• **Exercise inputs**
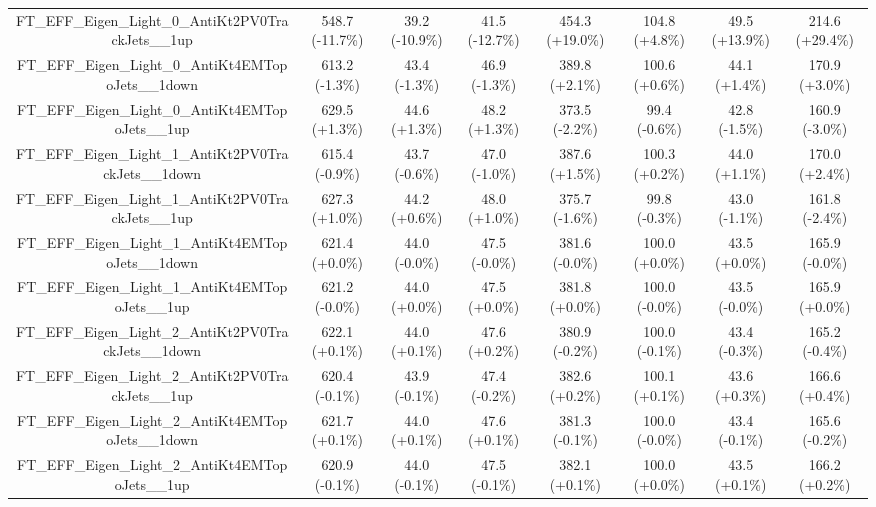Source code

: \begin{table}[htbp!]
\begin{tiny}
\begin{center}
\begin{tabular}{c|c|c|c||c|c|c|c}
FT\_EFF\_Eigen\_Light\_0\_AntiKt2PV0TrackJets\_\_1up         & 548.7     (-11.7\%) & 39.2      (-10.9\%) & 41.5      (-12.7\%) & 454.3     (+19.0\%) & 104.8     (+4.8\%) & 49.5      (+13.9\%) & 214.6     (+29.4\%) \\ 
FT\_EFF\_Eigen\_Light\_0\_AntiKt4EMTopoJets\_\_1down         & 613.2     (-1.3\%) & 43.4      (-1.3\%) & 46.9      (-1.3\%) & 389.8     (+2.1\%) & 100.6     (+0.6\%) & 44.1      (+1.4\%) & 170.9     (+3.0\%) \\ 
FT\_EFF\_Eigen\_Light\_0\_AntiKt4EMTopoJets\_\_1up           & 629.5     (+1.3\%) & 44.6      (+1.3\%) & 48.2      (+1.3\%) & 373.5     (-2.2\%) & 99.4      (-0.6\%) & 42.8      (-1.5\%) & 160.9     (-3.0\%) \\ 
FT\_EFF\_Eigen\_Light\_1\_AntiKt2PV0TrackJets\_\_1down       & 615.4     (-0.9\%) & 43.7      (-0.6\%) & 47.0      (-1.0\%) & 387.6     (+1.5\%) & 100.3     (+0.2\%) & 44.0      (+1.1\%) & 170.0     (+2.4\%) \\ 
FT\_EFF\_Eigen\_Light\_1\_AntiKt2PV0TrackJets\_\_1up         & 627.3     (+1.0\%) & 44.2      (+0.6\%) & 48.0      (+1.0\%) & 375.7     (-1.6\%) & 99.8      (-0.3\%) & 43.0      (-1.1\%) & 161.8     (-2.4\%) \\ 
FT\_EFF\_Eigen\_Light\_1\_AntiKt4EMTopoJets\_\_1down         & 621.4     (+0.0\%) & 44.0      (-0.0\%) & 47.5      (-0.0\%) & 381.6     (-0.0\%) & 100.0     (+0.0\%) & 43.5      (+0.0\%) & 165.9     (-0.0\%) \\ 
FT\_EFF\_Eigen\_Light\_1\_AntiKt4EMTopoJets\_\_1up           & 621.2     (-0.0\%) & 44.0      (+0.0\%) & 47.5      (+0.0\%) & 381.8     (+0.0\%) & 100.0     (-0.0\%) & 43.5      (-0.0\%) & 165.9     (+0.0\%) \\ 
FT\_EFF\_Eigen\_Light\_2\_AntiKt2PV0TrackJets\_\_1down       & 622.1     (+0.1\%) & 44.0      (+0.1\%) & 47.6      (+0.2\%) & 380.9     (-0.2\%) & 100.0     (-0.1\%) & 43.4      (-0.3\%) & 165.2     (-0.4\%) \\ 
FT\_EFF\_Eigen\_Light\_2\_AntiKt2PV0TrackJets\_\_1up         & 620.4     (-0.1\%) & 43.9      (-0.1\%) & 47.4      (-0.2\%) & 382.6     (+0.2\%) & 100.1     (+0.1\%) & 43.6      (+0.3\%) & 166.6     (+0.4\%) \\ 
FT\_EFF\_Eigen\_Light\_2\_AntiKt4EMTopoJets\_\_1down         & 621.7     (+0.1\%) & 44.0      (+0.1\%) & 47.6      (+0.1\%) & 381.3     (-0.1\%) & 100.0     (-0.0\%) & 43.4      (-0.1\%) & 165.6     (-0.2\%) \\ 
FT\_EFF\_Eigen\_Light\_2\_AntiKt4EMTopoJets\_\_1up           & 620.9     (-0.1\%) & 44.0      (-0.1\%) & 47.5      (-0.1\%) & 382.1     (+0.1\%) & 100.0     (+0.0\%) & 43.5      (+0.1\%) & 166.2     (+0.2\%) \\ 

\end{tabular}
\end{center}
\end{tiny}
\end{table}
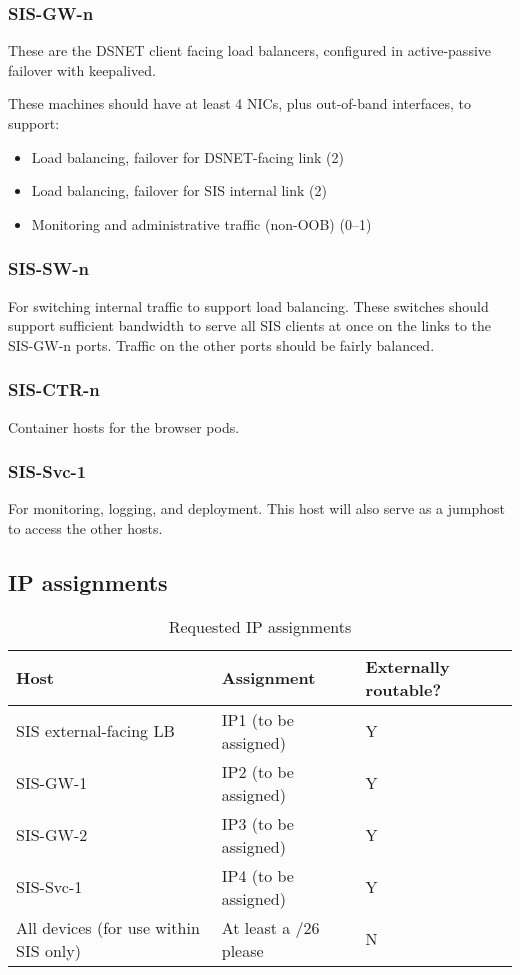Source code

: \documentclass[10pt,a4paper]{article}
\begin{document}
\subsubsection{SIS-GW-n}

These are the DSNET client facing load balancers, configured in active-passive failover with keepalived.

These machines should have at least 4 NICs, plus out-of-band interfaces, to support:

\begin{itemize}
    \item Load balancing, failover for DSNET-facing link (2)
    \item Load balancing, failover for SIS internal link (2)
    \item Monitoring and administrative traffic (non-OOB) (0--1)
\end{itemize}

\subsubsection{SIS-SW-n}

For switching internal traffic to support load balancing.
These switches should support sufficient bandwidth to serve all SIS clients at once on the links to the SIS-GW-n ports.
Traffic on the other ports should be fairly balanced.

\subsubsection{SIS-CTR-n}

Container hosts for the browser pods.

\subsubsection{SIS-Svc-1}

For monitoring, logging, and deployment.
This host will also serve as a jumphost to access the other hosts.


\subsection{IP assignments}

\begin{table}[h!]
    \caption{Requested IP assignments}
    \begin{tabular}{l l l}
        Host & Assignment & Externally routable? \\
        \hline
        SIS external-facing LB & IP1 (to be assigned) & Y \\
        SIS-GW-1 & IP2 (to be assigned) & Y \\
        SIS-GW-2 & IP3 (to be assigned) & Y \\
        SIS-Svc-1 & IP4 (to be assigned) & Y \\
        All devices (for use within SIS only) & At least a /26 please & N \\
    \end{tabular}
\end{table}
\end{document}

• **Work item**
Leave out all pictures and output each line exactly, from the top of the records through the line that holds "(-1.3\%) & 43.4".

• **Output for this task**
Source code

: \begin{table}[htbp!]
\begin{tiny}
\begin{center}
\begin{tabular}{c|c|c|c||c|c|c|c}
FT\_EFF\_Eigen\_Light\_0\_AntiKt2PV0TrackJets\_\_1up         & 548.7     (-11.7\%) & 39.2      (-10.9\%) & 41.5      (-12.7\%) & 454.3     (+19.0\%) & 104.8     (+4.8\%) & 49.5      (+13.9\%) & 214.6     (+29.4\%) \\ 
FT\_EFF\_Eigen\_Light\_0\_AntiKt4EMTopoJets\_\_1down         & 613.2     (-1.3\%) & 43.4      (-1.3\%) & 46.9      (-1.3\%) & 389.8     (+2.1\%) & 100.6     (+0.6\%) & 44.1      (+1.4\%) & 170.9     (+3.0\%) \\ 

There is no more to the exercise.